The convergence of TV and broadband provides new ways to deliver campaigns that “live” across platforms, playing to the strengths of each medium and to the media consumption habits of young people. TV, he believes, can still reach the internet age audience.
That, though, may be scant recompense for those brands who believe that TV’s biggest trick, that of guaranteeing critical mass, is being eroded. Will Saunders, partner of communications planning agency EdwardsGroomSaunders, suggests this is one of the biggest challenges facing advertisers using the medium.
In 2008 this problem will be more acute: the England football team’s failure to make the European Cup finals means there will be no big sports events to “prop up the schedule” and interest in TV series such as Big Brother is waning.

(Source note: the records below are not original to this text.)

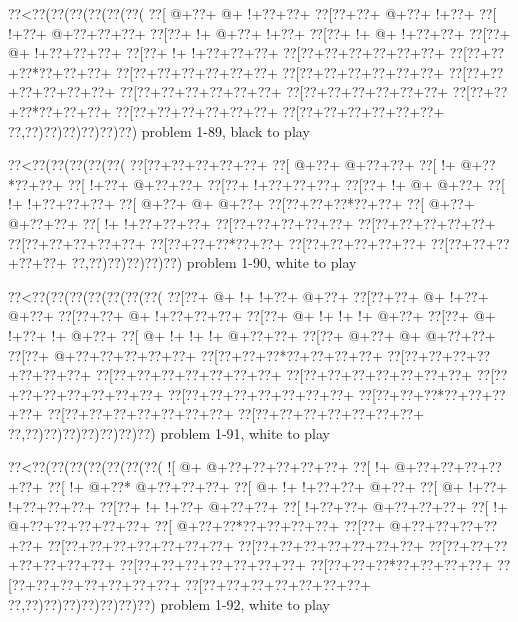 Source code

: \vbox{\vbox{\goo
\0??<\0??(\0??(\0??(\0??(\0??(\0??(
\0??[\- @+\0??+\- @+\- !+\0??+\0??+
\0??[\0??+\0??+\- @+\0??+\- !+\0??+
\0??[\- !+\0??+\- @+\0??+\0??+\0??+
\0??[\0??+\- !+\- @+\0??+\- !+\0??+
\0??[\0??+\- !+\- @+\- !+\0??+\0??+
\0??[\0??+\- @+\- !+\0??+\0??+\0??+
\0??[\0??+\- !+\- !+\0??+\0??+\0??+
\0??[\0??+\0??+\0??+\0??+\0??+\0??+
\0??[\0??+\0??+\0??*\0??+\0??+\0??+
\0??[\0??+\0??+\0??+\0??+\0??+\0??+
\0??[\0??+\0??+\0??+\0??+\0??+\0??+
\0??[\0??+\0??+\0??+\0??+\0??+\0??+
\0??[\0??+\0??+\0??+\0??+\0??+\0??+
\0??[\0??+\0??+\0??+\0??+\0??+\0??+
\0??[\0??+\0??+\0??*\0??+\0??+\0??+
\0??[\0??+\0??+\0??+\0??+\0??+\0??+
\0??[\0??+\0??+\0??+\0??+\0??+\0??+
\0??,\0??)\0??)\0??)\0??)\0??)\0??)
}
\hfil problem 1-89, black to play\hfil\break
}

\vbox{\vbox{\goo
\0??<\0??(\0??(\0??(\0??(\0??(
\0??[\0??+\0??+\0??+\0??+\0??+
\0??[\- @+\0??+\- @+\0??+\0??+
\0??[\- !+\- @+\0??*\0??+\0??+
\0??[\- !+\0??+\- @+\0??+\0??+
\0??[\0??+\- !+\0??+\0??+\0??+
\0??[\0??+\- !+\- @+\- @+\0??+
\0??[\- !+\- !+\0??+\0??+\0??+
\0??[\- @+\0??+\- @+\- @+\0??+
\0??[\0??+\0??+\0??*\0??+\0??+
\0??[\- @+\0??+\- @+\0??+\0??+
\0??[\- !+\- !+\0??+\0??+\0??+
\0??[\0??+\0??+\0??+\0??+\0??+
\0??[\0??+\0??+\0??+\0??+\0??+
\0??[\0??+\0??+\0??+\0??+\0??+
\0??[\0??+\0??+\0??*\0??+\0??+
\0??[\0??+\0??+\0??+\0??+\0??+
\0??[\0??+\0??+\0??+\0??+\0??+
\0??,\0??)\0??)\0??)\0??)\0??)
}
\hfil problem 1-90, white to play\hfil\break
}

\vbox{\vbox{\goo
\0??<\0??(\0??(\0??(\0??(\0??(\0??(\0??(
\0??[\0??+\- @+\- !+\- !+\0??+\- @+\0??+
\0??[\0??+\0??+\- @+\- !+\0??+\- @+\0??+
\0??[\0??+\0??+\- @+\- !+\0??+\0??+\0??+
\0??[\0??+\- @+\- !+\- !+\- !+\- @+\0??+
\0??[\0??+\- @+\- !+\0??+\- !+\- @+\0??+
\0??[\- @+\- !+\- !+\- !+\- @+\0??+\0??+
\0??[\0??+\- @+\0??+\- @+\- @+\0??+\0??+
\0??[\0??+\- @+\0??+\0??+\0??+\0??+\0??+
\0??[\0??+\0??+\0??*\0??+\0??+\0??+\0??+
\0??[\0??+\0??+\0??+\0??+\0??+\0??+\0??+
\0??[\0??+\0??+\0??+\0??+\0??+\0??+\0??+
\0??[\0??+\0??+\0??+\0??+\0??+\0??+\0??+
\0??[\0??+\0??+\0??+\0??+\0??+\0??+\0??+
\0??[\0??+\0??+\0??+\0??+\0??+\0??+\0??+
\0??[\0??+\0??+\0??*\0??+\0??+\0??+\0??+
\0??[\0??+\0??+\0??+\0??+\0??+\0??+\0??+
\0??[\0??+\0??+\0??+\0??+\0??+\0??+\0??+
\0??,\0??)\0??)\0??)\0??)\0??)\0??)\0??)
}
\hfil problem 1-91, white to play\hfil\break
}

\vbox{\vbox{\goo
\0??<\0??(\0??(\0??(\0??(\0??(\0??(\0??(
\- ![\- @+\- @+\0??+\0??+\0??+\0??+\0??+
\0??[\- !+\- @+\0??+\0??+\0??+\0??+\0??+
\0??[\- !+\- @+\0??*\- @+\0??+\0??+\0??+
\0??[\- @+\- !+\- !+\0??+\0??+\- @+\0??+
\0??[\- @+\- !+\0??+\- !+\0??+\0??+\0??+
\0??[\0??+\- !+\- !+\0??+\- @+\0??+\0??+
\0??[\- !+\0??+\0??+\- @+\0??+\0??+\0??+
\0??[\- !+\- @+\0??+\0??+\0??+\0??+\0??+
\0??[\- @+\0??+\0??*\0??+\0??+\0??+\0??+
\0??[\0??+\- @+\0??+\0??+\0??+\0??+\0??+
\0??[\0??+\0??+\0??+\0??+\0??+\0??+\0??+
\0??[\0??+\0??+\0??+\0??+\0??+\0??+\0??+
\0??[\0??+\0??+\0??+\0??+\0??+\0??+\0??+
\0??[\0??+\0??+\0??+\0??+\0??+\0??+\0??+
\0??[\0??+\0??+\0??*\0??+\0??+\0??+\0??+
\0??[\0??+\0??+\0??+\0??+\0??+\0??+\0??+
\0??[\0??+\0??+\0??+\0??+\0??+\0??+\0??+
\0??,\0??)\0??)\0??)\0??)\0??)\0??)\0??)
}
\hfil problem 1-92, white to play\hfil\break
}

TV and its accountability will also be increasingly under the microscope with marketers facing “immense pressure” to justify brand expenditure on TV, not least because of growing fears about a credit crunch and general economic uncertainty. Yet, TV is working harder to prove it is a core part of any marketer’s plans. Even the big channels are becoming more innovative and flexible when it comes to meeting clients budgets and briefs, he says.
James Wildman, managing director of IDS, the sales house for Virgin Media, UKTV and Setanta, is confident that the medium offers more opportunities than ever for advertisers. He says: “There is a palpable sense of excitement for television’s fortunes in 2008.”
Yet while ad revenues look set for a modest increase overall, and a big jump for digital channels like IDS’s, the big news is the increasing willingness of advertisers to tailor their use of TV to their individual requirements. “When they do, by using the best channels, the ideal techniques and by integrating online and other activity, the results can be spectacular,” he says.
Selling the screen
But, while interactive and red button activity become more prevalent and less costly, such activity remains niche and EGS’s Saunders believes TV owners should remain focused on TV’s core product and benefits. “Broadcasters still need to set themselves apart from other audio/visual channels. They mustn’t try to be the internet because TV can do all sorts of things the internet can’t – and vice versa.”
Sponsorship is increasingly being regarded as more than cheap TV airtime, and Saunders expects the trend to continue, suggesting brands leverage any such partnerships through their business from packaging to point of sale and posters. “Too often sponsorship is still viewed as a badging exercise or cheap airtime. The real opportunity should be to see how it plays a part in driving business success.”
Meanwhile, last month the European Parliament approved plans to allow limited product placement in programmes from 2009. Next year marketers will start exploring such broadcast opportunities ahead of any expected relaxations.
There are also premium and prestige opportunities, too, offered via platforms including satellite and cable, with high definition, catchup TV and digital video recorders such as the Sky-Plus box growing in popularity. Brands such as Sony Bravia, Ford Mondeo and Adidas created HD campaigns to distinguish themselves as high quality, ahead-of the-curve advertisers.
Tansey adds that 2008 will see further demand for HD services, digital video recorders and “integrated entertainment experiences” delivered not just through the TV but also through high-speed broadband networks, mobile phones and other portable devices.
As Tansey says: “TV is an emotive channel and we must use its sense of drama, excitement and energy to make a mark with marketing.”